"Arrested on charges of unemployment, he was sitting in the witness stand..."
from "Brown Eyed Handsome Man," by Chuck Berry.
Then, during the last couple of weeks, I read it and loved it.
I actually read it, in part, because of this blogging about Chuck Berry. I remembered, wrongly, as it turns out, that Michael Lydon had mentioned "Invisible Man" in his liner notes to "Back Home." I checked them recently and found out I was wrong. But I thank Mssrs. Lydon and Berry for getting me to the book, anyway.
And when I read the funeral oration for handsome Tod Clifton, I couldn't help but remember why I started reading it in the first place.

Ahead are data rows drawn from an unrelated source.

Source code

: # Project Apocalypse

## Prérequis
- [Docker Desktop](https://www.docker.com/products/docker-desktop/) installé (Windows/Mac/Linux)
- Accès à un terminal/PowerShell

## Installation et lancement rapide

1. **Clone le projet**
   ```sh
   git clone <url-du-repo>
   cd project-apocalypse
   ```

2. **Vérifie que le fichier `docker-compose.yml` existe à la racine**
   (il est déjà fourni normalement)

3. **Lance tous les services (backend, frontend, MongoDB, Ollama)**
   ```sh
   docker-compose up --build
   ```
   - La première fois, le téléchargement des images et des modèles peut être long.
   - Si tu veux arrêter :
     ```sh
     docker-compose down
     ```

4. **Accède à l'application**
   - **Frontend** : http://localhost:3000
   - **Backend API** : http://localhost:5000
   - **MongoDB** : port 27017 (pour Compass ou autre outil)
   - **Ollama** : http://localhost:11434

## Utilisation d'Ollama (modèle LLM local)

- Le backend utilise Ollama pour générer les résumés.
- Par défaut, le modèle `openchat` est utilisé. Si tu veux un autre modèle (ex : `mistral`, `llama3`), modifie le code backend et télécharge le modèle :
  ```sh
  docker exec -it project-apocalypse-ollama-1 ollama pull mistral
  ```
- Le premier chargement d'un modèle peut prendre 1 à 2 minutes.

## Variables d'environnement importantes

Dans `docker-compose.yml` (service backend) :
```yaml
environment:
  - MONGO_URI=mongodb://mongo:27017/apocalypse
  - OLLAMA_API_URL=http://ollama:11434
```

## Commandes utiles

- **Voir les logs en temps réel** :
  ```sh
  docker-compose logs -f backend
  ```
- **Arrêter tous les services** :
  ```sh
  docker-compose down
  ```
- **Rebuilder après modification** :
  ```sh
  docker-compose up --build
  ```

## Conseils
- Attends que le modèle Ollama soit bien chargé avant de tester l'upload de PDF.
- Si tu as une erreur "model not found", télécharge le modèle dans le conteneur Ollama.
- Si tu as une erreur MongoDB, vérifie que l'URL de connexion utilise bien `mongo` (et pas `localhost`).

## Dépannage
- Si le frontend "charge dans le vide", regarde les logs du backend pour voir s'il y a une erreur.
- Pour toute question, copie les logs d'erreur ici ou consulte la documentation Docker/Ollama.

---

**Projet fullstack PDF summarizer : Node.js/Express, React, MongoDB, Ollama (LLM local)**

"Tod Clifton's one with the ages. But what's that to do with you in this heat under this veiled sun? Now he's part of history, and he has received his true freedom. Didn't they scribble his name on a standardized pad? His Race: colored! Religion: unknown, probably born Baptist. Place of birth: U.S. Some southern town. Next of kin: unknown. Address: unknown. Occupation: unemployed. Cause of death (be specific): resisting reality in the form of a .38 caliber revolver in the hands of the arresting officer, on forty-second between the library and the subway in the heat of the afternoon, of gunshot wounds received from three bullets, fired at three paces, one bullet entering the right ventricle of the heart , and lodging there, the other severing the spinal ganglia traveling downward to lodge in the pelvis, the other breaking through the back and traveling God knows where."
Chuck Berry never wrote stuff like that, but he made his point, travelling "'cross Mississippi clean," and putting his hero on trial for not having a job. Later some of the teenagers that Berry taught even read "Invisible Man."